It’s Sunday afternoon and the haze of sleep is settling over us both. I feel my limbs heavy, asking for a moment or two to close eyes and breathe deeper and rest, find a moment in the chaotic joy of seeing him again to sleep. At first I fight it – we only get so many days, and I want to be awake for them, I want every moment with this man who in the airport late on a Friday night makes my whole heart swell in my chest at the sight of him, who catches me and kisses me in baggage claim, in front of everyone, and pulls away only to hug me closer to him. Because that embrace is home.
But two days later and the cold I’ve been trying to ward off won’t budge, wants time to move through and around my body, and my body politely insists on sleep. We sit on the couch on the porch, in the cold October sunshine, and I put my feet across his lap and he sits reading a commentary on Genesis and he piles more blankets on me to be sure I’m not cold, to be sure I’m peaceful. I feel his steady breathing, the rise and fall of it. There is a silent joy among the birds and branches, the leaves descend towards their winter resting place and a car pulls in the driveway and someone goes to the grocery store and someone else comes home from a different church activity, and we sit on the porch and I fall asleep.
I think this must be the look of care – how we become unhurried with each other. How there is enough time to take a nap on a Sunday afternoon in October, despite my protest that long distance makes every moment of closeness to him seem impossibly short (so why would I sleep it away). How it is his voice that tells me, tickling my ear, that I am, in fact, tired, and I do, in fact, need to sleep. And it is his hand that drifts across my ankles in the gesture of care. Reminding me of his presence, reminding me that there is enough time in the long journey together.

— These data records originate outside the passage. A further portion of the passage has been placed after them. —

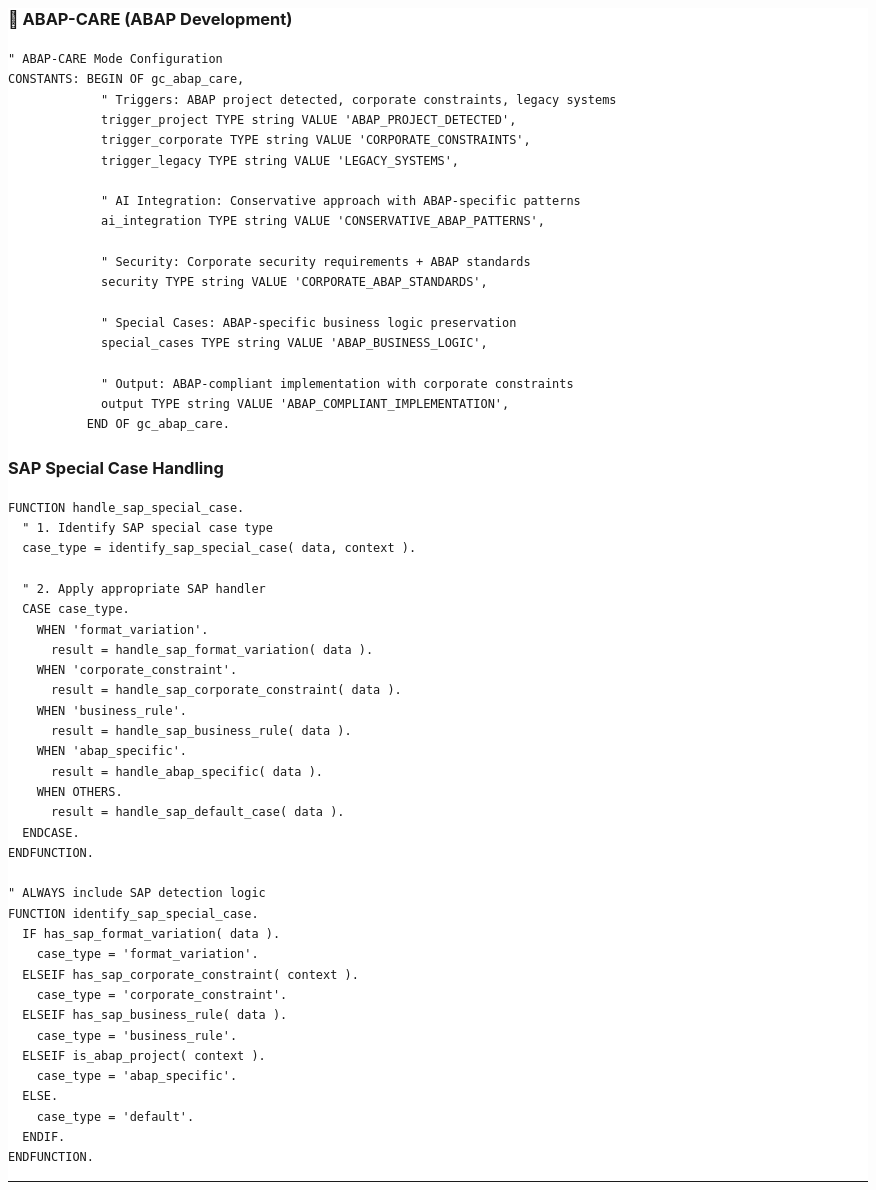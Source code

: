 ### **🏢 ABAP-CARE (ABAP Development)**
```abap
" ABAP-CARE Mode Configuration
CONSTANTS: BEGIN OF gc_abap_care,
             " Triggers: ABAP project detected, corporate constraints, legacy systems
             trigger_project TYPE string VALUE 'ABAP_PROJECT_DETECTED',
             trigger_corporate TYPE string VALUE 'CORPORATE_CONSTRAINTS',
             trigger_legacy TYPE string VALUE 'LEGACY_SYSTEMS',
             
             " AI Integration: Conservative approach with ABAP-specific patterns
             ai_integration TYPE string VALUE 'CONSERVATIVE_ABAP_PATTERNS',
             
             " Security: Corporate security requirements + ABAP standards
             security TYPE string VALUE 'CORPORATE_ABAP_STANDARDS',
             
             " Special Cases: ABAP-specific business logic preservation
             special_cases TYPE string VALUE 'ABAP_BUSINESS_LOGIC',
             
             " Output: ABAP-compliant implementation with corporate constraints
             output TYPE string VALUE 'ABAP_COMPLIANT_IMPLEMENTATION',
           END OF gc_abap_care.
```

### **SAP Special Case Handling**
```abap
FUNCTION handle_sap_special_case.
  " 1. Identify SAP special case type
  case_type = identify_sap_special_case( data, context ).
  
  " 2. Apply appropriate SAP handler
  CASE case_type.
    WHEN 'format_variation'.
      result = handle_sap_format_variation( data ).
    WHEN 'corporate_constraint'.
      result = handle_sap_corporate_constraint( data ).
    WHEN 'business_rule'.
      result = handle_sap_business_rule( data ).
    WHEN 'abap_specific'.
      result = handle_abap_specific( data ).
    WHEN OTHERS.
      result = handle_sap_default_case( data ).
  ENDCASE.
ENDFUNCTION.

" ALWAYS include SAP detection logic
FUNCTION identify_sap_special_case.
  IF has_sap_format_variation( data ).
    case_type = 'format_variation'.
  ELSEIF has_sap_corporate_constraint( context ).
    case_type = 'corporate_constraint'.
  ELSEIF has_sap_business_rule( data ).
    case_type = 'business_rule'.
  ELSEIF is_abap_project( context ).
    case_type = 'abap_specific'.
  ELSE.
    case_type = 'default'.
  ENDIF.
ENDFUNCTION.
```

---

I don’t know how to describe it, or why I would try to fill words with the unutterably beautiful feeling of falling asleep next to him on a Sunday afternoon late in the day when the sun is dripping gold across the tops of the trees. Perhaps all I wanted this to say was that the look of care, the way care moves, is not what I expected before I met him. Before I might have told you that care was bold and grand and sweep-you-off-your-feet, that it was a wild trumpeting kind of thing, that everyone saw and noticed and gaped at. And I do run towards him and kiss him in the airport and we do laugh and cry and hug each other –
and then on a Sunday two days later he astounds me by sitting on the porch with me and reading while I take a nap. He astounds me with the gentleness of care, with the simplicity of it, with the way that love moves, unhurried, from one to another and back again.
Care is quiet and full and this morning, I close my eyes and miss him and remember the slow Sunday afternoon. How this must have been what I was longing for: such astonishing every day love.